HOW TO COMPLETE THIS TASK >> With nothing added or dropped, copy the data that follows exactly.
-- SUPPLIED DATA follows --
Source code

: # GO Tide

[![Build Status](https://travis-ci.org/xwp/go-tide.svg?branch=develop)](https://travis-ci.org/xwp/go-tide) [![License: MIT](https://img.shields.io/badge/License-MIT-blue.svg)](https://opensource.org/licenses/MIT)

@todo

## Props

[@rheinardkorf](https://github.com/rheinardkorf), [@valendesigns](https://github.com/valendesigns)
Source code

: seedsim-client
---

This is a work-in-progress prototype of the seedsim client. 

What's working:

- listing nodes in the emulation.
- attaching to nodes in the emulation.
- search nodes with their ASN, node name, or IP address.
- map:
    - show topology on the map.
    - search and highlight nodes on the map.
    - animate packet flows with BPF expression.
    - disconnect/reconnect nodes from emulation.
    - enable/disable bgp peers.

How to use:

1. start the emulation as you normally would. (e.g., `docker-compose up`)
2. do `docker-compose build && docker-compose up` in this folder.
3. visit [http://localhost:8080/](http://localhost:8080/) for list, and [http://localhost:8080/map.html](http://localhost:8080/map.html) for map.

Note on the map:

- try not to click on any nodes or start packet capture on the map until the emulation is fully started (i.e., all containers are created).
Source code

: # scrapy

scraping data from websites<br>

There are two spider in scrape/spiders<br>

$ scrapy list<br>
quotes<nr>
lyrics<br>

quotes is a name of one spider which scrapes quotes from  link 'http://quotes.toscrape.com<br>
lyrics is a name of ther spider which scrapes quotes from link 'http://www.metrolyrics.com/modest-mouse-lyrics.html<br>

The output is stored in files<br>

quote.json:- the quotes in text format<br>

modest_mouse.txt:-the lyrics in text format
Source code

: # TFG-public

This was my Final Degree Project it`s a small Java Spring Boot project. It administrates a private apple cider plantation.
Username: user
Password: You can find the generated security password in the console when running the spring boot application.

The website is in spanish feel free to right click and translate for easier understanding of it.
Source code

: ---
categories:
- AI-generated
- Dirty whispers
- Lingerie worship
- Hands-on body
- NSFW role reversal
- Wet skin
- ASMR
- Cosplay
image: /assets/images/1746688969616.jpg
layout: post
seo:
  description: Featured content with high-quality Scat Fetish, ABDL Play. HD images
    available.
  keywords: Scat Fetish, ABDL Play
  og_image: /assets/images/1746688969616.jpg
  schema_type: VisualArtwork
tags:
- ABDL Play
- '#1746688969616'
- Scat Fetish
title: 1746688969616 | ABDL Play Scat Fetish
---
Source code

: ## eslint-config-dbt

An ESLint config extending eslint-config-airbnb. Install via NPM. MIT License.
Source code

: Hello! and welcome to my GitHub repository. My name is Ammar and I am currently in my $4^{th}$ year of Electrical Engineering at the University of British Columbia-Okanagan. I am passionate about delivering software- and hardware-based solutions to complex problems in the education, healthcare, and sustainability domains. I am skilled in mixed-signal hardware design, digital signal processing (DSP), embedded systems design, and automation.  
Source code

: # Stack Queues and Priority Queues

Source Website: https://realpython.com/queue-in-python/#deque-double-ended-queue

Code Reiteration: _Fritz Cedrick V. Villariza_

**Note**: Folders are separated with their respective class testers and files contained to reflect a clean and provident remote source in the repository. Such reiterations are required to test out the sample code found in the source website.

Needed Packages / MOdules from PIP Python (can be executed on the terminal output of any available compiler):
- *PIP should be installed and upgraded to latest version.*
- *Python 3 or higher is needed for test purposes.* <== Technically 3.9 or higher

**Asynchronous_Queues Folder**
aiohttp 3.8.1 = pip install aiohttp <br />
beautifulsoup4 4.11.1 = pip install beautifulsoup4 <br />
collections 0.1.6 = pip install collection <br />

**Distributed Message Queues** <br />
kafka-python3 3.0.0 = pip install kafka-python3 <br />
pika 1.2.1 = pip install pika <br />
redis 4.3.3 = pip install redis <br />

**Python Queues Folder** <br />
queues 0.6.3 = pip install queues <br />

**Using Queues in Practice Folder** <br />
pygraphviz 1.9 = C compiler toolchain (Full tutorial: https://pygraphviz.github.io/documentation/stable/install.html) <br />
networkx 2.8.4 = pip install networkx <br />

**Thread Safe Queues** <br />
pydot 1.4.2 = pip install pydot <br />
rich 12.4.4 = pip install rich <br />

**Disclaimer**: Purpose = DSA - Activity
-- SUPPLIED DATA concluded --
OUTPUT >>
Source code

: # GO Tide

[![Build Status](https://travis-ci.org/xwp/go-tide.svg?branch=develop)](https://travis-ci.org/xwp/go-tide) [![License: MIT](https://img.shields.io/badge/License-MIT-blue.svg)](https://opensource.org/licenses/MIT)

@todo

## Props

[@rheinardkorf](https://github.com/rheinardkorf), [@valendesigns](https://github.com/valendesigns)
Source code

: seedsim-client
---

This is a work-in-progress prototype of the seedsim client. 

What's working:

- listing nodes in the emulation.
- attaching to nodes in the emulation.
- search nodes with their ASN, node name, or IP address.
- map:
    - show topology on the map.
    - search and highlight nodes on the map.
    - animate packet flows with BPF expression.
    - disconnect/reconnect nodes from emulation.
    - enable/disable bgp peers.

How to use:

1. start the emulation as you normally would. (e.g., `docker-compose up`)
2. do `docker-compose build && docker-compose up` in this folder.
3. visit [http://localhost:8080/](http://localhost:8080/) for list, and [http://localhost:8080/map.html](http://localhost:8080/map.html) for map.

Note on the map:

- try not to click on any nodes or start packet capture on the map until the emulation is fully started (i.e., all containers are created).
Source code

: # scrapy

scraping data from websites<br>

There are two spider in scrape/spiders<br>

$ scrapy list<br>
quotes<nr>
lyrics<br>

quotes is a name of one spider which scrapes quotes from  link 'http://quotes.toscrape.com<br>
lyrics is a name of ther spider which scrapes quotes from link 'http://www.metrolyrics.com/modest-mouse-lyrics.html<br>

The output is stored in files<br>

quote.json:- the quotes in text format<br>

modest_mouse.txt:-the lyrics in text format
Source code

: # TFG-public

This was my Final Degree Project it`s a small Java Spring Boot project. It administrates a private apple cider plantation.
Username: user
Password: You can find the generated security password in the console when running the spring boot application.

The website is in spanish feel free to right click and translate for easier understanding of it.
Source code

: ---
categories:
- AI-generated
- Dirty whispers
- Lingerie worship
- Hands-on body
- NSFW role reversal
- Wet skin
- ASMR
- Cosplay
image: /assets/images/1746688969616.jpg
layout: post
seo:
  description: Featured content with high-quality Scat Fetish, ABDL Play. HD images
    available.
  keywords: Scat Fetish, ABDL Play
  og_image: /assets/images/1746688969616.jpg
  schema_type: VisualArtwork
tags:
- ABDL Play
- '#1746688969616'
- Scat Fetish
title: 1746688969616 | ABDL Play Scat Fetish
---
Source code

: ## eslint-config-dbt

An ESLint config extending eslint-config-airbnb. Install via NPM. MIT License.
Source code

: Hello! and welcome to my GitHub repository. My name is Ammar and I am currently in my $4^{th}$ year of Electrical Engineering at the University of British Columbia-Okanagan. I am passionate about delivering software- and hardware-based solutions to complex problems in the education, healthcare, and sustainability domains. I am skilled in mixed-signal hardware design, digital signal processing (DSP), embedded systems design, and automation.  
Source code

: # Stack Queues and Priority Queues

Source Website: https://realpython.com/queue-in-python/#deque-double-ended-queue

Code Reiteration: _Fritz Cedrick V. Villariza_

**Note**: Folders are separated with their respective class testers and files contained to reflect a clean and provident remote source in the repository. Such reiterations are required to test out the sample code found in the source website.

Needed Packages / MOdules from PIP Python (can be executed on the terminal output of any available compiler):
- *PIP should be installed and upgraded to latest version.*
- *Python 3 or higher is needed for test purposes.* <== Technically 3.9 or higher

**Asynchronous_Queues Folder**
aiohttp 3.8.1 = pip install aiohttp <br />
beautifulsoup4 4.11.1 = pip install beautifulsoup4 <br />
collections 0.1.6 = pip install collection <br />

**Distributed Message Queues** <br />
kafka-python3 3.0.0 = pip install kafka-python3 <br />
pika 1.2.1 = pip install pika <br />
redis 4.3.3 = pip install redis <br />

**Python Queues Folder** <br />
queues 0.6.3 = pip install queues <br />

**Using Queues in Practice Folder** <br />
pygraphviz 1.9 = C compiler toolchain (Full tutorial: https://pygraphviz.github.io/documentation/stable/install.html) <br />
networkx 2.8.4 = pip install networkx <br />

**Thread Safe Queues** <br />
pydot 1.4.2 = pip install pydot <br />
rich 12.4.4 = pip install rich <br />

**Disclaimer**: Purpose = DSA - Activity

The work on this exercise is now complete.